MATERIALS PROVIDED >>
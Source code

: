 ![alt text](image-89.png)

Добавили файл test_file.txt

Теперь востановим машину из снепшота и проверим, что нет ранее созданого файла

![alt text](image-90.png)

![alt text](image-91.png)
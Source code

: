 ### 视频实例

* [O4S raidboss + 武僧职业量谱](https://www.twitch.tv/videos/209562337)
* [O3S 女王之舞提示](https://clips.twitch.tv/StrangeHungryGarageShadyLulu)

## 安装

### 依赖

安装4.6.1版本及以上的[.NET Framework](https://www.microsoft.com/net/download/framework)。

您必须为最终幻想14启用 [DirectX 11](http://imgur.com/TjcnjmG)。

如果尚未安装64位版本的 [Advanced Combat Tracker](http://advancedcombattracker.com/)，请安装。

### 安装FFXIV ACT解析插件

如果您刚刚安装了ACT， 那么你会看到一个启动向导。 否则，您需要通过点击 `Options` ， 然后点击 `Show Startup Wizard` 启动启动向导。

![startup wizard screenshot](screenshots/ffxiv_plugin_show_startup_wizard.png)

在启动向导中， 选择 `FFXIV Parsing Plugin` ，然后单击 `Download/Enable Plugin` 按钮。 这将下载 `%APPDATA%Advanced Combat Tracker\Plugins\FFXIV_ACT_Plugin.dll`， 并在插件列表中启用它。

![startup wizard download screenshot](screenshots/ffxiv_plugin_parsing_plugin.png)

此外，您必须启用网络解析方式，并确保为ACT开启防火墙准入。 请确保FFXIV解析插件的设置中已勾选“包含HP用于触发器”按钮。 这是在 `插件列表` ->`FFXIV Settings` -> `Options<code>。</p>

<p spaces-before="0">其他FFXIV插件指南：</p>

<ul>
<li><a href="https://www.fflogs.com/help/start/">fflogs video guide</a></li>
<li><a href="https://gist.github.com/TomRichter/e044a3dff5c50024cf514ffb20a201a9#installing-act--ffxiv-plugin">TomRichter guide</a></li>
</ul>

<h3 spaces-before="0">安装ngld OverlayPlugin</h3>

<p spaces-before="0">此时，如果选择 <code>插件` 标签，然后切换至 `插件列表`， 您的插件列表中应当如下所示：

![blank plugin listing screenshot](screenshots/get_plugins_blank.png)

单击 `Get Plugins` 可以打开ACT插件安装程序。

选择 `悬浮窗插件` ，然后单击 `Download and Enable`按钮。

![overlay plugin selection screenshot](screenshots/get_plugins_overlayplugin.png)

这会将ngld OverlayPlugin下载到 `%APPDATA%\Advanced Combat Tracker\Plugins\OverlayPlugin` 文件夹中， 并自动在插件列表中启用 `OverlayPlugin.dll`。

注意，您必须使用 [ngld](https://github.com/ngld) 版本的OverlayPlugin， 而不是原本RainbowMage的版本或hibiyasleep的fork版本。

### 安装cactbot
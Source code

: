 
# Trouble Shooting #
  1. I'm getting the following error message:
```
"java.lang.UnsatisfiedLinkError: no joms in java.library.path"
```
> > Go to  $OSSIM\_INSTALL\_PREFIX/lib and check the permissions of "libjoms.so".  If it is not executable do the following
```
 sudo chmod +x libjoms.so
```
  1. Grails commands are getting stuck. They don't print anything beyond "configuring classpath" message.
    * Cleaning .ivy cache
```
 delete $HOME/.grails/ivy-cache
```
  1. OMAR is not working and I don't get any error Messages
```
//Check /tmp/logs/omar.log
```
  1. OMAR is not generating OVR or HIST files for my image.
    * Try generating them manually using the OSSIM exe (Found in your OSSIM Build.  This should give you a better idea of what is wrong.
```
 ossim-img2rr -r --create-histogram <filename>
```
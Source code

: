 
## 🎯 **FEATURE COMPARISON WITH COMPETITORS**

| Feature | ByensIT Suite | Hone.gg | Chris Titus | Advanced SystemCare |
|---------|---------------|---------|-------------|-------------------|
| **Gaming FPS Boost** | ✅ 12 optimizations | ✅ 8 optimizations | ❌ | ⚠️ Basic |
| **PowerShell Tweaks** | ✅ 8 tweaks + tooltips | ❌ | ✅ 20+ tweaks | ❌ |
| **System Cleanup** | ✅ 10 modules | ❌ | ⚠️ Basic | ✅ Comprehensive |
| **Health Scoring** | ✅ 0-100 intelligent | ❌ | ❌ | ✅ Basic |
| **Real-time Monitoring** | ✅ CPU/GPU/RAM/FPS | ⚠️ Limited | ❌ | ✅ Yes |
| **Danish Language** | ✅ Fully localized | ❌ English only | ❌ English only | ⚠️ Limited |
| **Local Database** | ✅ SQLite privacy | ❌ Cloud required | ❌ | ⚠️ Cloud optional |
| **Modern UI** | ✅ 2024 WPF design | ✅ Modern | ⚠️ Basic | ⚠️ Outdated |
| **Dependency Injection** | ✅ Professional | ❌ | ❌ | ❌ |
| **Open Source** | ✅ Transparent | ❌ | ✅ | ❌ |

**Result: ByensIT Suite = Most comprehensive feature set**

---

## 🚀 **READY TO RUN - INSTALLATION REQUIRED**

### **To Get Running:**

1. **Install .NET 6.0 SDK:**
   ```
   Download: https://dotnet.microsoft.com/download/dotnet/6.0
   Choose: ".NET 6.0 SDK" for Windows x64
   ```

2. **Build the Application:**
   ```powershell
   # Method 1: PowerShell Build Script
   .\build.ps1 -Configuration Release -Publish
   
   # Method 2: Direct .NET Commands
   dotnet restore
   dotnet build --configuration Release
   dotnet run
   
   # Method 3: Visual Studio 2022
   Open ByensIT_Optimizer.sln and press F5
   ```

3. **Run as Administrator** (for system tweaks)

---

TASK REQUIREMENTS >>
For each line of the listing that holds the word "Limited", show that line.

EXERCISE RESPONSE >>
| **Real-time Monitoring** | ✅ CPU/GPU/RAM/FPS | ⚠️ Limited | ❌ | ✅ Yes |
| **Danish Language** | ✅ Fully localized | ❌ English only | ❌ English only | ⚠️ Limited |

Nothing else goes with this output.